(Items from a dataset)
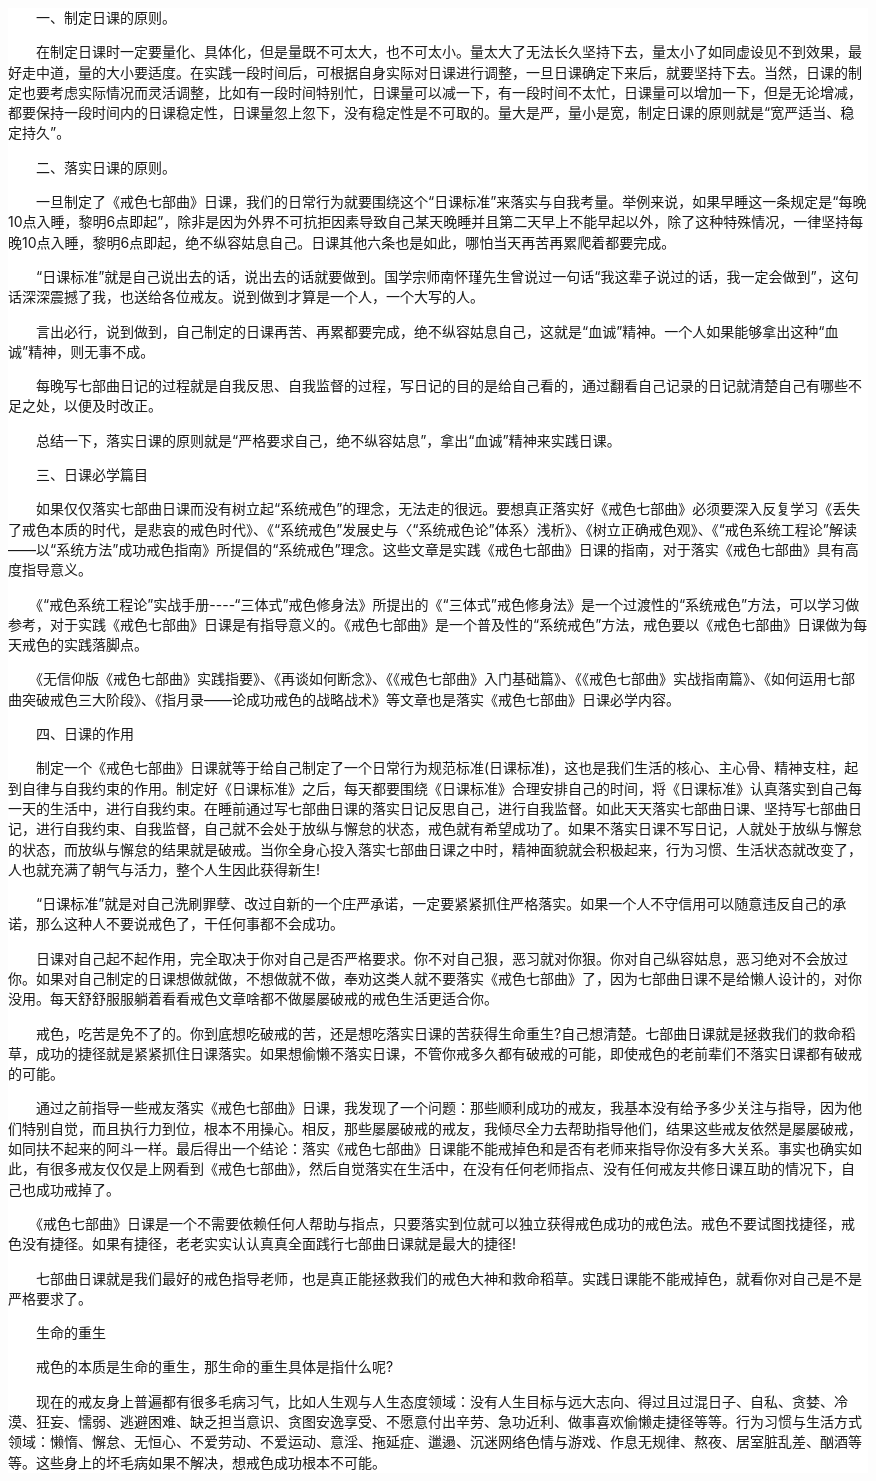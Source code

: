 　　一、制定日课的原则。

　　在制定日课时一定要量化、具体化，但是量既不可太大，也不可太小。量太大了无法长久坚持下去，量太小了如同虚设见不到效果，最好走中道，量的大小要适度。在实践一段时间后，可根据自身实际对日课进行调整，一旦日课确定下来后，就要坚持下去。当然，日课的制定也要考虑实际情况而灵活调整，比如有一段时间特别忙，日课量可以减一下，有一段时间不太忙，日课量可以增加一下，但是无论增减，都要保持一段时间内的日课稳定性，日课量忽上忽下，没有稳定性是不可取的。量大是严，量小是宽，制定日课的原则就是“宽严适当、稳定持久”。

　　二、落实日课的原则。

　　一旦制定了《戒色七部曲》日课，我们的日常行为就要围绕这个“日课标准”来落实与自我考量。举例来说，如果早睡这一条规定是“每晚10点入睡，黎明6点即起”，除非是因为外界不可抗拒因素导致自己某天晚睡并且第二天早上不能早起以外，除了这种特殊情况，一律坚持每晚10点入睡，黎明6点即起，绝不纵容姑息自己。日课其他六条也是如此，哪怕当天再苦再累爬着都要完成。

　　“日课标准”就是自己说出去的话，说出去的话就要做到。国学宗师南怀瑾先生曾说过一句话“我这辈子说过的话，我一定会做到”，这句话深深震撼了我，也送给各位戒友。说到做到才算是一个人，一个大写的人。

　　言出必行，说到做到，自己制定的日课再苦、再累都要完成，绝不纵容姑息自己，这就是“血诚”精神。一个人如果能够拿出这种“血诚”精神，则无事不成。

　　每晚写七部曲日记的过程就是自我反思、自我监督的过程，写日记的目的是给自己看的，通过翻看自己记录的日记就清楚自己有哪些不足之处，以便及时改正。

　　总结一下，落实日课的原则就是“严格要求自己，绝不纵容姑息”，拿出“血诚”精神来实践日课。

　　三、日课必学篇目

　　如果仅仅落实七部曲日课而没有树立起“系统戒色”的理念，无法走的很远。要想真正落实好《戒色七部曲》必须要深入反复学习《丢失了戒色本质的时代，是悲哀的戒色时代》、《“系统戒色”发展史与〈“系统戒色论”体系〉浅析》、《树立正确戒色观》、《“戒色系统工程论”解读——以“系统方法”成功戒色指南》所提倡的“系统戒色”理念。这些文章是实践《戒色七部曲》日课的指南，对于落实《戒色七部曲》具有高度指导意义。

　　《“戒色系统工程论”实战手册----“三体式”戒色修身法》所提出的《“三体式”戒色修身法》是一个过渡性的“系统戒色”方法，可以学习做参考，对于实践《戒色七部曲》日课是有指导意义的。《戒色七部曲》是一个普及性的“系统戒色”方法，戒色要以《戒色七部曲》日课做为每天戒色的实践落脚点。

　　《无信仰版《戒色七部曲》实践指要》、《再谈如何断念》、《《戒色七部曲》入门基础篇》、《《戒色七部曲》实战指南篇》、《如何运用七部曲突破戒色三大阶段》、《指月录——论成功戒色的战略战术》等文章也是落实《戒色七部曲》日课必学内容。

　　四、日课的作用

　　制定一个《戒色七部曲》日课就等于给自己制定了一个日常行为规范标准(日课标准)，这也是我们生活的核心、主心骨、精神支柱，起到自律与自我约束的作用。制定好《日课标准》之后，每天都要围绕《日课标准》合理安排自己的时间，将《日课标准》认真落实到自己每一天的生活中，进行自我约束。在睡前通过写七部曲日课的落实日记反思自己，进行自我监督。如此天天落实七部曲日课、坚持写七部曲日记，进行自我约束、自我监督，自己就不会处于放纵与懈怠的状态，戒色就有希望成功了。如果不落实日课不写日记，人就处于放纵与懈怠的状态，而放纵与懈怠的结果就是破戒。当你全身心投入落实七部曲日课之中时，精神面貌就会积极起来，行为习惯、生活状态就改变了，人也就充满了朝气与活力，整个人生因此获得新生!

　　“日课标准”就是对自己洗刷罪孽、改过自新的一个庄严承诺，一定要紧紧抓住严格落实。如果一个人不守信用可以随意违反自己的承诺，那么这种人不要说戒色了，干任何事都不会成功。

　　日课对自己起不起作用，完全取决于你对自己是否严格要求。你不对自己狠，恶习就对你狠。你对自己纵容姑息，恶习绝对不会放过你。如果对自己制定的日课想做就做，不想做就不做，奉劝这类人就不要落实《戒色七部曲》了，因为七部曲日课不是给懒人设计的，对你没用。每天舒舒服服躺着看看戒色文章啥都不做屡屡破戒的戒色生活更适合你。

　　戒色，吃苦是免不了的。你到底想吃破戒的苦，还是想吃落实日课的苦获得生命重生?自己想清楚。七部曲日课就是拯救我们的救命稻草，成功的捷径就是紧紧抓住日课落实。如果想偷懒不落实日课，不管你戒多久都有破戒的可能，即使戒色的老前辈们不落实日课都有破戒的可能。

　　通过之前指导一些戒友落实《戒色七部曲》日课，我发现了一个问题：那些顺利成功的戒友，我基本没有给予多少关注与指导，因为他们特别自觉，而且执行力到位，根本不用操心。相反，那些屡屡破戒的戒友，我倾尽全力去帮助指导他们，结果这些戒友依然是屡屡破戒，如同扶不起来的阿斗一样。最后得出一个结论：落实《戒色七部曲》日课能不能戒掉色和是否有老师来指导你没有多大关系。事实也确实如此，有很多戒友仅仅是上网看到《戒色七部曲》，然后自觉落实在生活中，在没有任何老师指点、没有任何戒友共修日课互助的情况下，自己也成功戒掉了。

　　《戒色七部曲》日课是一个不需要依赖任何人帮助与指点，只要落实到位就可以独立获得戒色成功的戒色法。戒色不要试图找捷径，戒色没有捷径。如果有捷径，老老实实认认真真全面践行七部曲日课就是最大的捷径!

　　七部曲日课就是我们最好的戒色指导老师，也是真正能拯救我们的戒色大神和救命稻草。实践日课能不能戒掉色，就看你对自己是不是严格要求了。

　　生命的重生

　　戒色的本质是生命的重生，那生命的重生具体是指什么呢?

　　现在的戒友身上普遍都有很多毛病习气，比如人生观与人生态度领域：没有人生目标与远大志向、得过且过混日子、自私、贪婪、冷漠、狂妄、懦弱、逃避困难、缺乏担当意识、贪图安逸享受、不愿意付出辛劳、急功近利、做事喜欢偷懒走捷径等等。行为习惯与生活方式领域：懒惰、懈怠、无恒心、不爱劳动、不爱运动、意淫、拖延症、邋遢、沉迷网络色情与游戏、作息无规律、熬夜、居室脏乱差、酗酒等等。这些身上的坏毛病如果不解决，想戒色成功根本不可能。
--
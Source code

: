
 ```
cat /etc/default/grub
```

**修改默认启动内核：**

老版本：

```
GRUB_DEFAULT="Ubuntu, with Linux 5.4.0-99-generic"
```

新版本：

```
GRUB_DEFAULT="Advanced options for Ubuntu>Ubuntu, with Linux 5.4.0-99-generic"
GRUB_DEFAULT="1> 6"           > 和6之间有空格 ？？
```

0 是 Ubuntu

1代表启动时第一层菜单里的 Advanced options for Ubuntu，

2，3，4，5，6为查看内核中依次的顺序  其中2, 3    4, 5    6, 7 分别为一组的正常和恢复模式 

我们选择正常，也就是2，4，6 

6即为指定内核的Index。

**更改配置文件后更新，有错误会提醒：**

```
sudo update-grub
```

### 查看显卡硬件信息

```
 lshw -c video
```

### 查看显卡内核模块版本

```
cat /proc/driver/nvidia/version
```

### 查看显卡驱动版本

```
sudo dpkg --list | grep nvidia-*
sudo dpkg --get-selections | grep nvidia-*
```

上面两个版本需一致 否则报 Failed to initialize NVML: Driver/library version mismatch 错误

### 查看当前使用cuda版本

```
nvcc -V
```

◆ About this exercise
Pick every line of the data that includes the string "绝不纵容姑息自己".

◆ Expected answer
　　一旦制定了《戒色七部曲》日课，我们的日常行为就要围绕这个“日课标准”来落实与自我考量。举例来说，如果早睡这一条规定是“每晚10点入睡，黎明6点即起”，除非是因为外界不可抗拒因素导致自己某天晚睡并且第二天早上不能早起以外，除了这种特殊情况，一律坚持每晚10点入睡，黎明6点即起，绝不纵容姑息自己。日课其他六条也是如此，哪怕当天再苦再累爬着都要完成。
　　言出必行，说到做到，自己制定的日课再苦、再累都要完成，绝不纵容姑息自己，这就是“血诚”精神。一个人如果能够拿出这种“血诚”精神，则无事不成。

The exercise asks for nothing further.